How to Manage Temporary Files

January 9, 2013 Steve Hawley

If you’ve written software to manipulate large chunks of data, you’ve likely created temporary files to hold the data for you. And if you’re like me, your machine currently has 2587 files in your personal Temp folder. Why? Chances are there are a ton of apps on your system that are Doing It Wrong. I’m going to talk about how most apps do this, how it goes horribly wrong, and what you can do to mitigate this problem for your own code.

Most apps will get the path to the Temp folder and run a loop creating files based on time stamp or time stamp followed by iteration until they succeed in making a new file. This path (or stream) gets used in the application in some manner and at some point in the future it will get removed. And you can bet that it’s the last step where applications screw up – they don’t (or can’t) clean up after themselves.

If you’re using Path.GetTempFileName(), stop. Seriously. Just stop using it. It’s not appropriate. It tries to create a file in the form tmpXXXX.tmp, where XXXX is a 4 digit hex number. This is not appropriate for a couple reasons. First, in my own folder, there are currently 2516 files that match that pattern. In other words, 2516/65536 or 3.8% of the files are already in use and I swear I cleaned out that folder a couple months ago. In short order, it will fill up. Further, every nth call will take longer, as the first n-1 tries to make the file will fail. On top of that, there is no infrastructure to take care of the temporary file when you’re done with it. The developer is responsible for removing it and we know how well developers remember to do things.

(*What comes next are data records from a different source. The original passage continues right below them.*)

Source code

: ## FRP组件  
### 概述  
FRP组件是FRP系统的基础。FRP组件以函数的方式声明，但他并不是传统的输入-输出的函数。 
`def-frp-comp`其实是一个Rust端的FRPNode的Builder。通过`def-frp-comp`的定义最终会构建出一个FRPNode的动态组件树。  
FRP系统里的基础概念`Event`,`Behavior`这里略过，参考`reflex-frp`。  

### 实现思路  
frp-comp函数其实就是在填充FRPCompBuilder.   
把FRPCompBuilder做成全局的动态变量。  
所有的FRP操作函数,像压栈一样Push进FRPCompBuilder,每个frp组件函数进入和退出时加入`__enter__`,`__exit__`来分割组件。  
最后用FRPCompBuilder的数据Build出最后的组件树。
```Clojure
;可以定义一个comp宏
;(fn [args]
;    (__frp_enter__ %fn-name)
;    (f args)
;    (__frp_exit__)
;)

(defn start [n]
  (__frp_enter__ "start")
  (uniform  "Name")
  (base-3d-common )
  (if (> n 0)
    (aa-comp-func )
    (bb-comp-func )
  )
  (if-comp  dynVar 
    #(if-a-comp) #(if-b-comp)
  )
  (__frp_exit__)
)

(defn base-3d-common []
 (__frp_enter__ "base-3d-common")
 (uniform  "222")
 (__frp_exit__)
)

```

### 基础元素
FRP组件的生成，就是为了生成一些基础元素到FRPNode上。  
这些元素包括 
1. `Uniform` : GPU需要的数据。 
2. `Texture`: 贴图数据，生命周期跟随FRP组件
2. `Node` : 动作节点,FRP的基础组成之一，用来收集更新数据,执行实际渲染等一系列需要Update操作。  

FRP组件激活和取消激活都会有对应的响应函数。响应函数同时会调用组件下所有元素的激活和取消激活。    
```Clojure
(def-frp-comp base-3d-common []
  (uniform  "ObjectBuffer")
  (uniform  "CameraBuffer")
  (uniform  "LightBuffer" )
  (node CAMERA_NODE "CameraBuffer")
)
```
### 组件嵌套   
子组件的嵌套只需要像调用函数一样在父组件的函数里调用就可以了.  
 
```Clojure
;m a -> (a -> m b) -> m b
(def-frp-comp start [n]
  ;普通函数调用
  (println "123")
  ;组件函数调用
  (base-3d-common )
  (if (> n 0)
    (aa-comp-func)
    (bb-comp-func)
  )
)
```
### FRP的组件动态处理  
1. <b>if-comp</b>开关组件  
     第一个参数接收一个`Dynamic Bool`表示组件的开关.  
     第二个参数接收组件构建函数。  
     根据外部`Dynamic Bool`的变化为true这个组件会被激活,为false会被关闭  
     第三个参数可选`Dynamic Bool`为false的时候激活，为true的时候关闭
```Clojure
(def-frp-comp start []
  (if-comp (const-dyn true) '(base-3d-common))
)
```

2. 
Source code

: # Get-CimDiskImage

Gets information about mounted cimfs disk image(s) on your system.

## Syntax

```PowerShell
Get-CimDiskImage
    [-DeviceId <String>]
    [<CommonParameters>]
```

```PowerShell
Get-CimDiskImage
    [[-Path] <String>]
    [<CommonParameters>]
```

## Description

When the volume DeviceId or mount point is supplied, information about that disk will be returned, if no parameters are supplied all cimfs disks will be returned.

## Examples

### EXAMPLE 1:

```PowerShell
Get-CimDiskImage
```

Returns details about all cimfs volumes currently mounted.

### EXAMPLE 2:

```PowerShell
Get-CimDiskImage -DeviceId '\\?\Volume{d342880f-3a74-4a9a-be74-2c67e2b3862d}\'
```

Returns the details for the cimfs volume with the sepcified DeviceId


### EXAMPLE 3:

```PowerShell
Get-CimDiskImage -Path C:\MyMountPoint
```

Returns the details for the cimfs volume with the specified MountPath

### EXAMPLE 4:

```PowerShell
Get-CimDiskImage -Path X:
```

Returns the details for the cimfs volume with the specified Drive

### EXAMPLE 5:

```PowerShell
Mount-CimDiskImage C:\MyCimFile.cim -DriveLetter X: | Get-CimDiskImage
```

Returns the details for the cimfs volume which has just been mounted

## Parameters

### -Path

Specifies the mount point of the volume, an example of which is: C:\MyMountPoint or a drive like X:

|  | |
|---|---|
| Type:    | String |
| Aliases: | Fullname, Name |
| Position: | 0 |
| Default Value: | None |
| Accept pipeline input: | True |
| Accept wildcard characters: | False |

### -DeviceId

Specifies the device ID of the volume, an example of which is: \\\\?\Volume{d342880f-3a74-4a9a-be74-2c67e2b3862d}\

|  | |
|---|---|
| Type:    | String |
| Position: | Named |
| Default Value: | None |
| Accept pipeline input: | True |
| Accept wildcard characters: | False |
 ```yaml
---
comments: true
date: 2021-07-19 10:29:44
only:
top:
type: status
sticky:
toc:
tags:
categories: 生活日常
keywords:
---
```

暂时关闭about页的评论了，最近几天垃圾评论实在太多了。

This is a resource problem: a limited number of slots and responsibility to get and release the resource is in the hands of the developer. When you approach this as a resource problem, it becomes a whole lot harder to screw up.

So let’s set a few goals for this task. This code should be:

  • Easy to use
  • Hard to screw up
  • Customizable
  • Better than Path.GetTemporaryFile()

So let’s start with a TemporaryFile object. This is what is going to hold your information about the temporary file. There are a number of ways this could be structured to be more flexible (like a template base class wherein subclasses could be any Stream instead of a FileStream), but it’s called TemporaryFile not TemporaryStream, so let’s keep it simple. Here is TemporaryFile:

 
    public class TemporaryFile : IDisposable
    {
        public TemporaryFile(string path)
        {
            if (path == null)
                throw new ArgumentNullException("path");
            Path = path;
            TemporaryStream = new FileStream(path, FileMode.Create);
        }
 
        public Stream TemporaryStream { get; private set; }
        public string Path { get; private set; }
        public override string ToString()
        {
            return Path;
        }
 
        private bool _disposed = false;
        public void Dispose()
        {
            Dispose(true);
            GC.SuppressFinalize(this);
        }
 
        protected virtual void Dispose(bool disposing)
        {
            if (!_disposed)
            {
                if (disposing)
                {
                    TemporaryStream.Dispose();
 
                    File.Delete(Path);
                }
                _disposed = true;
            }
        }
 
        ~TemporaryFile()
        {
            Dispose(false);
        }
    }
 

In this case, I chose to make the class itself immutable and Disposable. As it stands you could use this class as a wrapper around the result from Path.GetTemporaryFile(), but we’ll do better than that. Remember that TemporaryFile is a resource and if that’s the case, it should be IDisposable. We want to do something very specific when the file is closed.  So following the pattern in IDisposable Made E-Z, I’ve made this class do a few things: open the file on construction and on disposal dispose the TemporaryStream and delete the path. According to the spec for Stream.Close(), it is not necessary to call Close() but to instead ensure that Stream.Dispose() gets called. If either Stream.Dispose() or File.Delete() throw an exception, you probably have worse problems on your hands. If you wanted you could add an implementation of Equals and GetHashCode. I chose not to since pointer equality should be good enough.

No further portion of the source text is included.